EDIT: also, I've tried using the unsorted flag but a) there isn't a search field in many of the views (calendar, folders, etc) and b) applying it manually to the url with ?q=unsorted%3Atrue
doesn't work, so I'm unable to use that flag to find photos I may be missing from their respective albums.
Jumping to a point in a timeline is different. Time effectively is a search filter then, like you can limit results with our filters. Just a different way to visualize it. Many users asked for this, so it's definitely on the list. I personally prefer a real search form and typically don't use it.
Would a timeline also work in a situation where you have lots of photos taken in a very short time, like a wedding? Jumping to a different year is much different from what your initial use case was (selecting wedding photos probably taken on the same date).
Note that Google Search is a prominent example for what you describe as bad user experience. They use a so called "top k" index where you can only actually see the first k results even though there supposedly are millions of results 😉
EDIT: also, I've tried using the unsorted flag but a) there isn't a search field in many of the views (calendar, folders, etc) and b) applying it manually to the url with
?q=unsorted%3Atrue
doesn't work, so I'm unable to use that flag to find photos I may be missing from their respective albums.

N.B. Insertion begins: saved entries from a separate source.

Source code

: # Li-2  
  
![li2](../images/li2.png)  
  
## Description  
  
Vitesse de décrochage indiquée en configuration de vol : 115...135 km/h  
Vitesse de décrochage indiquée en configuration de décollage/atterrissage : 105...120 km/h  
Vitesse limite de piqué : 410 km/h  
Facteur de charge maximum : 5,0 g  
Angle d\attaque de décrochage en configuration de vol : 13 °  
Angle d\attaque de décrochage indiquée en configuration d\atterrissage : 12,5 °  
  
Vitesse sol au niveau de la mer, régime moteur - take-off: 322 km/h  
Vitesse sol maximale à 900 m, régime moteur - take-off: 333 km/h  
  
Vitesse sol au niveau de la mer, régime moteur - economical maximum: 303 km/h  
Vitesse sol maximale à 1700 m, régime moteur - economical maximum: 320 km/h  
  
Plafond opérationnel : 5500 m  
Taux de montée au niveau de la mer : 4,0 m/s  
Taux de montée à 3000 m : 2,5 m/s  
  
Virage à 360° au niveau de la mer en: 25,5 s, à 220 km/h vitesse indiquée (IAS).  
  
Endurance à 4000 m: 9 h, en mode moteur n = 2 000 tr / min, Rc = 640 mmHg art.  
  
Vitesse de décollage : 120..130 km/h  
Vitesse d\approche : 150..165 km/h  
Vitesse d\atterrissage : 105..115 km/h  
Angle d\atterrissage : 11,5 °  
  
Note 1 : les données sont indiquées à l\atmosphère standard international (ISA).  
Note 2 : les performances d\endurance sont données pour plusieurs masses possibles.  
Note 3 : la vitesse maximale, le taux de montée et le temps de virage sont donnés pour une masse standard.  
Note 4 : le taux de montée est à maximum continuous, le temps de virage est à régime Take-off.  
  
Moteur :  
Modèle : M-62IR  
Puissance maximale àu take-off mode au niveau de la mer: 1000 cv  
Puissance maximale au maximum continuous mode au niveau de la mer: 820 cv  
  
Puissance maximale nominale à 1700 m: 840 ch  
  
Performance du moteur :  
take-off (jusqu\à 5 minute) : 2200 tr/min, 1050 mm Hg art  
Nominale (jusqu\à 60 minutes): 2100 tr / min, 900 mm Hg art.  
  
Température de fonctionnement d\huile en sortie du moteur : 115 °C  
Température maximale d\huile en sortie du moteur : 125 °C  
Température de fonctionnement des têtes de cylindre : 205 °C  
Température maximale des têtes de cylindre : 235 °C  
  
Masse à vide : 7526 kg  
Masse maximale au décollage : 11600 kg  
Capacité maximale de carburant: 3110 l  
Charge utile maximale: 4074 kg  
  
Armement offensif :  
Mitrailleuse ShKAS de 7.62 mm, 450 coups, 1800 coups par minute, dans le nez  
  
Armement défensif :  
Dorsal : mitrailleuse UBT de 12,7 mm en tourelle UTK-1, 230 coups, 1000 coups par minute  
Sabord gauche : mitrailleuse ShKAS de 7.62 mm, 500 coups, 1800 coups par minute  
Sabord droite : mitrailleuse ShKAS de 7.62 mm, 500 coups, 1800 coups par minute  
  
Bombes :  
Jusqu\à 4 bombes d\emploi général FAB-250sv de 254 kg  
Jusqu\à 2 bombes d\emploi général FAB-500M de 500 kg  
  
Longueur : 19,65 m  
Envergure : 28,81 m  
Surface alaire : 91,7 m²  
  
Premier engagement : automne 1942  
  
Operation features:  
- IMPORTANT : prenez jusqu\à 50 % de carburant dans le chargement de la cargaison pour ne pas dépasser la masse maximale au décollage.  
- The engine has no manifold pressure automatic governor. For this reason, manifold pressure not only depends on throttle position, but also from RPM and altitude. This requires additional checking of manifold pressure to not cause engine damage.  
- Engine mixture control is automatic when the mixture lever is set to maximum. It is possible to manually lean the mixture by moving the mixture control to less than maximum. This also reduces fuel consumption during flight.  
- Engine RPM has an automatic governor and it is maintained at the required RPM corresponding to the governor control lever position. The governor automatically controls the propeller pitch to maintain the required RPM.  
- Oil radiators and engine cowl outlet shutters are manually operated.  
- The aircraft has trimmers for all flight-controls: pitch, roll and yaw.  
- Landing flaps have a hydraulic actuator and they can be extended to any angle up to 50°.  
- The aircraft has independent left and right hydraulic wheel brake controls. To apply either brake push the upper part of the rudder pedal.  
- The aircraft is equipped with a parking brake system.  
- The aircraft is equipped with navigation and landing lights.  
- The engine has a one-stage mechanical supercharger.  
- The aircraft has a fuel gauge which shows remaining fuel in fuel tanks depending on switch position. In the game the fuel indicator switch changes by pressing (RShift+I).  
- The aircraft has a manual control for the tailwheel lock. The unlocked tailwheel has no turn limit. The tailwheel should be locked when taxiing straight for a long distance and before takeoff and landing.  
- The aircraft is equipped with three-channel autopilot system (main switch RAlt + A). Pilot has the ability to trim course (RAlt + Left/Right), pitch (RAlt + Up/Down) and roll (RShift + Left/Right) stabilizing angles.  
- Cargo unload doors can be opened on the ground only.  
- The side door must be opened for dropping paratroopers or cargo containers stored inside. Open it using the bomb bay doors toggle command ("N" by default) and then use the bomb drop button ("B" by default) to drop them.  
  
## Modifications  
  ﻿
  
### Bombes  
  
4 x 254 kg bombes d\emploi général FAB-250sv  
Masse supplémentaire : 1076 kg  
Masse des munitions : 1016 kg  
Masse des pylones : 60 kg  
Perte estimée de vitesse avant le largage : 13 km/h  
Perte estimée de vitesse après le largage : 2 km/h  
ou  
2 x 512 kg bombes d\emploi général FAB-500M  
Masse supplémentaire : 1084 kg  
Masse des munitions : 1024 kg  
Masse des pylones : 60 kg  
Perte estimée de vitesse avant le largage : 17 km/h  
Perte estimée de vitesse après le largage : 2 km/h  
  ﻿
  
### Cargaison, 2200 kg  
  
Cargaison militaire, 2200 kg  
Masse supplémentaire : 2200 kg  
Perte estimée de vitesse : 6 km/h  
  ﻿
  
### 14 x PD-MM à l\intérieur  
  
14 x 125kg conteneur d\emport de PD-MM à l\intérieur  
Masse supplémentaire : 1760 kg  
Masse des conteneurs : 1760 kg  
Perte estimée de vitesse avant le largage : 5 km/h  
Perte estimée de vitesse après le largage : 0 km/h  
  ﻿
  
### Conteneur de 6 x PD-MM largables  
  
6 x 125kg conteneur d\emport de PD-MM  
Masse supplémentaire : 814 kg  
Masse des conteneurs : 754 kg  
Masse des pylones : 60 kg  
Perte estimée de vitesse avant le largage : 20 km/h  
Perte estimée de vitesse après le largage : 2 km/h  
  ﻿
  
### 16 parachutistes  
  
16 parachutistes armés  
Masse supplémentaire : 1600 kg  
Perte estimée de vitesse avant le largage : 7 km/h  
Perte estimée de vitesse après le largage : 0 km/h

You're right, we don't provide a regular search form in albums or moments as the search filter might conflict - in various unforeseen ways - with the scope of the album or moment, like when you open "May 2020" in the calendar and then request results from 2019. Technically, albums and moments (incl calendar and folders) are nothing else than static search filters. So you can filter / find the same results using our regular search if that makes sense.

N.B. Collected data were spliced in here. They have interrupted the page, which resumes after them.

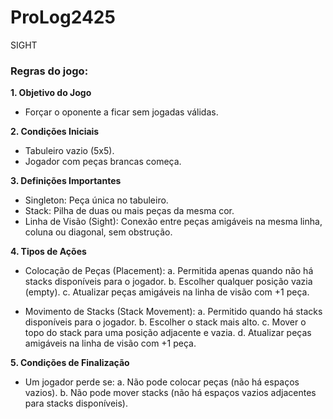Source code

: # ProLog2425
SIGHT

### Regras do jogo:

**1. Objetivo do Jogo**

  - Forçar o oponente a ficar sem jogadas válidas.

**2. Condições Iniciais**

 - Tabuleiro vazio (5x5).
 - Jogador com peças brancas começa.

**3. Definições Importantes**

 - Singleton: Peça única no tabuleiro.
 - Stack: Pilha de duas ou mais peças da mesma cor.
 - Linha de Visão (Sight): Conexão entre peças amigáveis na mesma linha, coluna ou diagonal, sem obstrução.

**4. Tipos de Ações**

 - Colocação de Peças (Placement):
    a. Permitida apenas quando não há stacks disponíveis para o jogador.
    b. Escolher qualquer posição vazia (empty).
    c. Atualizar peças amigáveis na linha de visão com +1 peça.

 - Movimento de Stacks (Stack Movement):
    a. Permitido quando há stacks disponíveis para o jogador.
    b. Escolher o stack mais alto.
    c. Mover o topo do stack para uma posição adjacente e vazia.
    d. Atualizar peças amigáveis na linha de visão com +1 peça.

**5. Condições de Finalização**

 - Um jogador perde se:
    a. Não pode colocar peças (não há espaços vazios).
    b. Não pode mover stacks (não há espaços vazios adjacentes para stacks disponíveis).
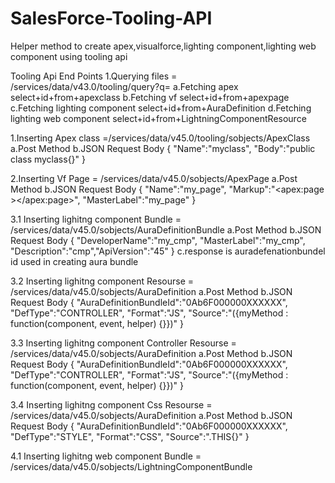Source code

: # SalesForce-Tooling-API
Helper method to create apex,visualforce,lighting component,lighting web component using tooling api

Tooling Api End Points 
1.Querying files = /services/data/v43.0/tooling/query?q=
  a.Fetching apex select+id+from+apexclass
  b.Fetching vf select+id+from+apexpage
  c.Fetching lighting component select+id+from+AuraDefinition 
  d.Fetching lighting web component select+id+from+LightningComponentResource
   
1.Inserting Apex class =/services/data/v45.0/tooling/sobjects/ApexClass<br/>
  a.Post Method
  b.JSON Request Body
      {
        "Name":"myclass",
        "Body":"public class myclass{}"
      }
      
      
2.Inserting Vf Page = /services/data/v45.0/sobjects/ApexPage
    a.Post Method
    b.JSON Request Body
      {
        "Name":"my_page",
        "Markup":"<apex:page ></apex:page>",
        "MasterLabel":"my_page"
      }
     
 3.1 Inserting lighitng component Bundle =  /services/data/v45.0/sobjects/AuraDefinitionBundle 
     a.Post Method
     b.JSON Request Body
         { "DeveloperName":"my_cmp", "MasterLabel":"my_cmp", "Description":"cmp","ApiVersion":"45" }
     c.response is auradefenationbundel id used in creating aura bundle

3.2 Inserting lighitng component  Resourse  =  /services/data/v45.0/sobjects/AuraDefinition
    a.Post Method
    b.JSON Request Body
        {
        "AuraDefinitionBundleId":"0Ab6F000000XXXXXX",
        "DefType":"CONTROLLER",
         "Format":"JS",
        "Source":"({myMethod  : function(component, event, helper) {}})"
      }

3.3 Inserting lighitng component Controller  Resourse  =  /services/data/v45.0/sobjects/AuraDefinition
    a.Post Method
    b.JSON Request Body
        {
        "AuraDefinitionBundleId":"0Ab6F000000XXXXXX",
        "DefType":"CONTROLLER",
         "Format":"JS",
        "Source":"({myMethod  : function(component, event, helper) {}})"
      }
       
3.4 Inserting lighitng component Css  Resourse  =  /services/data/v45.0/sobjects/AuraDefinition
    a.Post Method
    b.JSON Request Body
        {
        "AuraDefinitionBundleId":"0Ab6F000000XXXXXX",
        "DefType":"STYLE",
         "Format":"CSS",
        "Source":".THIS{}"
      }
       
4.1 Inserting lighitng web component Bundle =  /services/data/v45.0/sobjects/LightningComponentBundle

You can find a list of all filters on https://docs.photoprism.org/user-guide/organize/search/
I agree that those docs need a little more work and better descriptions of what each filter does.
Edit: You especially might want to try after:2006-01-02
and before:2009-01-02
. In addition, you can search for day
, month
and year
independently. Filtering by day
and month
is great for finding birthday pics! Obviously, a custom timeline selector would be better for other use cases, like when you quickly want to browse your collection by time without knowing the exact date. For now, we provide the calendar for this.

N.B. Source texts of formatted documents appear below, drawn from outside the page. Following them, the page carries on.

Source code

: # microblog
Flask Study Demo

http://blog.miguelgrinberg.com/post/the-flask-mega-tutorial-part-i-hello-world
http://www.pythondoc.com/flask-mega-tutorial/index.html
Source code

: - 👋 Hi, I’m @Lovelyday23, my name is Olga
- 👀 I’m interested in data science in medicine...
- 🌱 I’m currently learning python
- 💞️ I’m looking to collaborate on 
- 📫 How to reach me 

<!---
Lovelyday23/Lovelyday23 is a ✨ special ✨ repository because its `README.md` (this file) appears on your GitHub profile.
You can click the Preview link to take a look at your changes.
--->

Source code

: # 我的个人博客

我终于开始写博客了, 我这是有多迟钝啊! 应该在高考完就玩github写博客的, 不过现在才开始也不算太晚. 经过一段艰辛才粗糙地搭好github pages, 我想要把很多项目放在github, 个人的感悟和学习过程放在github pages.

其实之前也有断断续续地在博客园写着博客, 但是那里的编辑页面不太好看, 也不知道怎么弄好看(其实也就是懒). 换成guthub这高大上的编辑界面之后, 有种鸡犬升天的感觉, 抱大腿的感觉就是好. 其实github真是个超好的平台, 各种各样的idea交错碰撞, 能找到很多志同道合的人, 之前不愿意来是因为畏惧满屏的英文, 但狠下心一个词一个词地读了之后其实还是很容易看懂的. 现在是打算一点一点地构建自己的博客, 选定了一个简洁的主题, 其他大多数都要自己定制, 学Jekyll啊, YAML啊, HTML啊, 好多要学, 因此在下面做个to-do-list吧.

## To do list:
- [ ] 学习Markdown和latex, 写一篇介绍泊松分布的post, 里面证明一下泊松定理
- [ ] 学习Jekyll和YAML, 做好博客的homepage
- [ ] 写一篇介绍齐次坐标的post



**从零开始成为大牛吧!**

those additional search filters are great, thank you. i didn't seem to find them in my first pass of the documentation.
when i used google photos as an example, i wasn't referring to google search... google search is paginated, hence the famous Goooooooooogle at the bottom. Pagination is a bad UX for a photo album, i agree, and is the primary reason i'm looking for an alternative to Piwigo (which uses pagination) and have happily found Photoprism (which uses infinite scroll).
But google photos (photos.google.com) is an infinite scroll of your entire photo collection which loads on-demand, similar to Photoprism. The timeline along the side is a separate feature but loads in the same interface as the infinite scroll.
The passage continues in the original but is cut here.